In the non-physical sciences, the definition of an instrument is much broader, encompassing everything from a set of survey questions to an intelligence test. A survey to measure reading ability in children must produce reliable and consistent results if it is to be taken seriously.
Political opinion polls, on the other hand, are notorious for producing inaccurate results and delivering a near unworkable margin of error.
In the physical sciences, it is possible to isolate a measuring instrument from external factors, such as environmental conditions and temporal factors. In the social sciences, this is much more difficult, so any instrument must be tested with a reasonable range of reliability.
TEST OF STABILITY
Any test of instrument reliability must test how stable the test is over time, ensuring that the same test performed upon the same individual gives exactly the same results.
The test-retest method is one way of ensuring that any instrument is stable over time.

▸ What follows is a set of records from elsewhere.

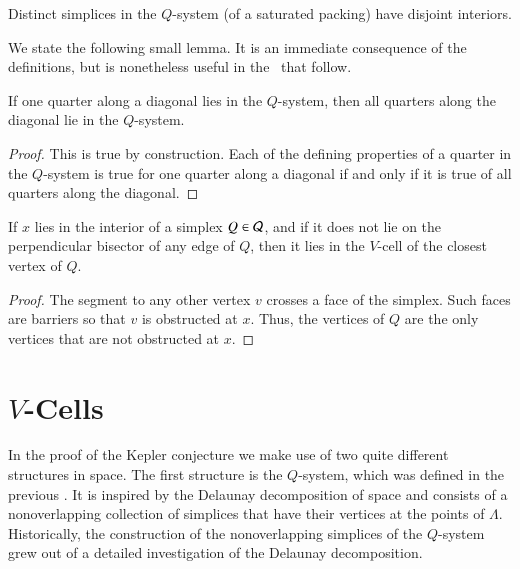 \begin{claim}\label{thm:nonoverlap}
Distinct simplices in the $Q$-system (of a saturated packing) have
disjoint interiors.
\end{claim}


We state the following small lemma. It is an immediate consequence
of the definitions, but is nonetheless useful in the \chaps\ that
follow.

\begin{lemma} \label{lemma:diags-engulf}
If one quarter along a diagonal lies in the $Q$-system, then all
quarters along the diagonal lie in the $Q$-system.
\end{lemma}

\begin{proof} This is true by construction.  Each of the defining properties
of a quarter in the $Q$-system is true for one quarter along a
diagonal if and only if  it is true of all quarters along the
diagonal.
\end{proof}



\begin{lemma}\label{lemma:Q-divide}
If $x$ lies in the interior of a simplex $Q\in{\mathcal Q}$, and if it
does not lie on the perpendicular bisector of any edge of $Q$,
then it lies in the $V$-cell of the closest vertex of $Q$.
\end{lemma}

\begin{proof} The segment to any other vertex $v$ crosses a face of the
simplex. Such faces are barriers so that $v$ is obstructed at $x$.
Thus, the vertices of $Q$ are the only vertices that are not
obstructed at $x$.
\end{proof}



\section{$V$-Cells}
\label{sec:cells} \label{sec:vcells}

In the proof of the Kepler conjecture we make use of two quite
different structures in space.  The first structure is the
$Q$-system, which was defined in the previous \chap.  It is
inspired by the Delaunay decomposition of space and consists of a
nonoverlapping collection of simplices that have their vertices at
the points of $\Lambda$.  Historically, the construction of the
nonoverlapping simplices of the $Q$-system grew out of a detailed
investigation of the Delaunay decomposition.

Of course, there is no such thing as perfection and there will be always be some disparity and potential for regression, so statistical methods are used to determine whether the stability of the instrument is within acceptable limits.
TEST OF EQUIVALENCE
Testing equivalence involves ensuring that a test administered to two people, or similar tests administered at the same time give similar results.
Split-testing is one way of ensuring this, especially in tests or observations where the results are expected to change over time. In a school exam, for example, the same test upon the same subjects will generally result in better results the second time around, so testing stability is not practical.
Checking that two researchers observe similar results also falls within the remit of the test of equivalence.